Forum Moderators: phranque

Message Too Old, No Replies

mod_rewrite regexp problem?

Dealing with Dots.

         

rocknbil

10:38 pm on Dec 28, 2005 (gmt 0)

WebmasterWorld Senior Member 10+ Year Member



Finally cornered an admin to try the approach mentioned in this thread: [webmasterworld.com] Directing a request for a member's page, as in /membername, to a script designed to parse out environment variables and print out the page.

It works PERFECTLY unless there is a dot in the member's name:

example.com/john.h.doe

Does anyone see the mistake in our regexp?

# IF requested URL does not resolve to an existing directory
RewriteCond %{REQUEST_FILENAME}!-d
# AND IF requested URL does not resolve to an existing file
RewriteCond %{REQUEST_FILENAME}!-f
# THEN internally rewrite the request to the search script
RewriteRule ^/([^\.]+)$ /cgi/search_script?d=1 [L]

We've tried several other regexps, and couldn't get any of them to work, does anyone have any ideas? Thanks in advance.

jdMorgan

12:13 am on Dec 29, 2005 (gmt 0)

WebmasterWorld Senior Member 10+ Year Member



The mistake is at a much higher level:

example.com/john.h.doe

According to the rules of Apache and other servers, this is a request for a file named "john" with an extension (filetype) of ".h.doe".

My advice would be to disallow the use of reserved characters such as periods in account names. Use hyphens or underscores or just run it all together.

We are not really 'free to use any characters we want' in URLs; See RFC2396 - Uniform Resource Identifiers (URI): Generic Syntax [faqs.org]

The code you posted explicitly requires that no periods be present in the filename. If you want to allow periods, which may make this rule apply to other types of URLs that you don't intend it to, then you could change your rule to:


RewriteRule ^/(.+)$ /cgi/search_script?d=1 [L]

which applies to all non-blank paths including subdirectories, so efficiency is affected as well.

For more information, see the documents cited in our forum charter [webmasterworld.com] and the tutorials in the Apache forum section of the WebmasterWorld library [webmasterworld.com]. The regular-expressions tutorial might be most helpful in understanding what all the 'hats and dollars' in the above rewrite patterns mean.

The beauty of regular expressions and mod_rewrite is that you can precisely state what URLs (or types or classes of URLs) you do and don't want to rewrite. But you must define what you do and don't want to rewrite in precise terms first.

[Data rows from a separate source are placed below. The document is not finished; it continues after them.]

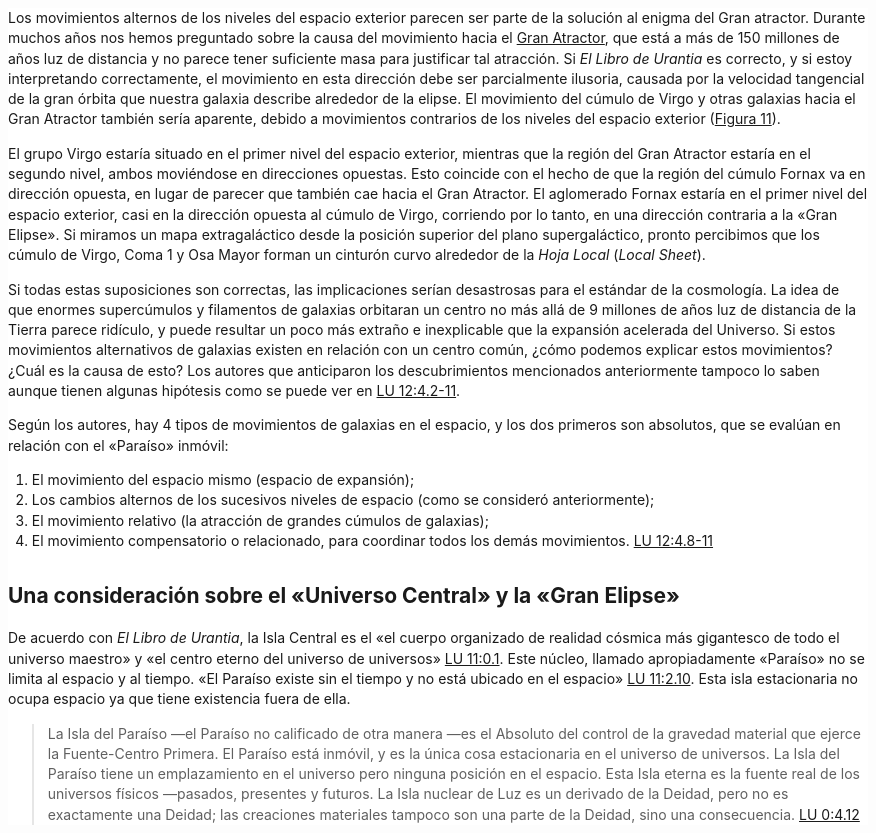 Los movimientos alternos de los niveles del espacio exterior parecen ser parte de la solución al enigma del Gran atractor. Durante muchos años nos hemos preguntado sobre la causa del movimiento hacia el [Gran Atractor](https://es.wikipedia.org/wiki/Gran_Atractor), que está a más de 150 millones de años luz de distancia y no parece tener suficiente masa para justificar tal atracción. Si _El Libro de Urantia_ es correcto, y si estoy interpretando correctamente, el movimiento en esta dirección debe ser parcialmente ilusoria, causada por la velocidad tangencial de la gran órbita que nuestra galaxia describe alrededor de la elipse. El movimiento del cúmulo de Virgo y otras galaxias hacia el Gran Atractor también sería aparente, debido a movimientos contrarios de los niveles del espacio exterior ([Figura 11](#Letter_figure_11)).

El grupo Virgo estaría situado en el primer nivel del espacio exterior, mientras que la región del Gran Atractor estaría en el segundo nivel, ambos moviéndose en direcciones opuestas. Esto coincide con el hecho de que la región del cúmulo Fornax va en dirección opuesta, en lugar de parecer que también cae hacia el Gran Atractor. El aglomerado Fornax estaría en el primer nivel del espacio exterior, casi en la dirección opuesta al cúmulo de Virgo, corriendo por lo tanto, en una dirección contraria a la «Gran Elipse». Si miramos un mapa extragaláctico desde la posición superior del plano supergaláctico, pronto percibimos que los cúmulo de Virgo, Coma 1 y Osa Mayor forman un cinturón curvo alrededor de la _Hoja Local_ (_Local Sheet_).

Si todas estas suposiciones son correctas, las implicaciones serían desastrosas para el estándar de la cosmología. La idea de que enormes supercúmulos y filamentos de galaxias orbitaran un centro no más allá de 9 millones de años luz de distancia de la Tierra parece ridículo, y puede resultar un poco más extraño e inexplicable que la expansión acelerada del Universo. Si estos movimientos alternativos de galaxias existen en relación con un centro común, ¿cómo podemos explicar estos movimientos? ¿Cuál es la causa de esto? Los autores que anticiparon los descubrimientos mencionados anteriormente tampoco lo saben aunque tienen algunas hipótesis como se puede ver en [LU 12:4.2-11](/es/The_Urantia_Book/12#p4_2).

Según los autores, hay 4 tipos de movimientos de galaxias en el espacio, y los dos primeros son absolutos, que se evalúan en relación con el «Paraíso» inmóvil:

1. El movimiento del espacio mismo (espacio de expansión);
2. Los cambios alternos de los sucesivos niveles de espacio (como se consideró anteriormente);
3. El movimiento relativo (la atracción de grandes cúmulos de galaxias);
4. El movimiento compensatorio o relacionado, para coordinar todos los demás movimientos. [LU 12:4.8-11](/es/The_Urantia_Book/12#p4_8)

## Una consideración sobre el «Universo Central» y la «Gran Elipse»

De acuerdo con _El Libro de Urantia_, la Isla Central es el «el cuerpo organizado de realidad cósmica más gigantesco de todo el universo maestro» y «el centro eterno del universo de universos» [LU 11:0.1](/es/The_Urantia_Book/11#p0_1). Este núcleo, llamado apropiadamente «Paraíso» no se limita al espacio y al tiempo. «El Paraíso existe sin el tiempo y no está ubicado en el espacio» [LU 11:2.10](/es/The_Urantia_Book/11#p2_10). Esta isla estacionaria no ocupa espacio ya que tiene existencia fuera de ella.

> La Isla del Paraíso —el Paraíso no calificado de otra manera —es el Absoluto del control de la gravedad material que ejerce la Fuente-Centro Primera. El Paraíso está inmóvil, y es la única cosa estacionaria en el universo de universos. La Isla del Paraíso tiene un emplazamiento en el universo pero ninguna posición en el espacio. Esta Isla eterna es la fuente real de los universos físicos —pasados, presentes y futuros. La Isla nuclear de Luz es un derivado de la Deidad, pero no es exactamente una Deidad; las creaciones materiales tampoco son una parte de la Deidad, sino una consecuencia. [LU 0:4.12](/es/The_Urantia_Book/0#p4_12)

For example, if this username is always present as the first and only element in the URL, and there will never be a username followed by a subdirectory, but there *are* other subdirectory URLs on the server, then you might use:


RewriteRule ^/([^/]+)$ /cgi/search_script?d=1 [L]

That would apply the Rule and the RewriteCond checks only to URL-paths that don't contain any slashes other than the one leading slash. It is not a good idea to do file-exists and directory-exists checks on all of your URL-paths, as done by the code above. So anything you can do in the rule or in the design of your URL and directory structure to avoid them would be beneficial to server performance.

For example, if you required the URL-path to be /user/<username>, then your RewriteRule could match on '/user' and the RewriteConds would not be processed for any URL-paths that do not start with 'user', thus avoiding all the overhead of checking the filesystem. Some corporations and ISPs follow the convention of giving their users directory-paths like '~john.h.doe' for just this reason; the '~' clearly identifies the request as one for a user's subdirectory or 'account.' And there's actually an Apache module, mod_userdir, to handle this automatically without using rewrites.

Jim

rocknbil

8:07 pm on Dec 29, 2005 (gmt 0)

WebmasterWorld Senior Member 10+ Year Member



Thank you Jim, this is all very helpful. I'm pretty adept at regexps in perl just not sure if they act the same in Apache, which is why I passed it along to our admin.

Believe me if I had the option of disallowing ".", I would have already - but am dealing with legacy stuff involving thousands of members. The programming indeed prevents anything but [a-z0-9] from being added. But this

^/([^/]+)$

could very easily work, as there are indeed no member directories. Thank you again, back into the grind I go!